Provided material -
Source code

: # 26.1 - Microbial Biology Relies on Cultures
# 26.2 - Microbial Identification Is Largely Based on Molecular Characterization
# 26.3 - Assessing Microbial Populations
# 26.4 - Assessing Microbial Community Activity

Task brief -
Please repeat the data above verbatim, all of it.

Solution for this task -
Source code

: # 26.1 - Microbial Biology Relies on Cultures
# 26.2 - Microbial Identification Is Largely Based on Molecular Characterization
# 26.3 - Assessing Microbial Populations
# 26.4 - Assessing Microbial Community Activity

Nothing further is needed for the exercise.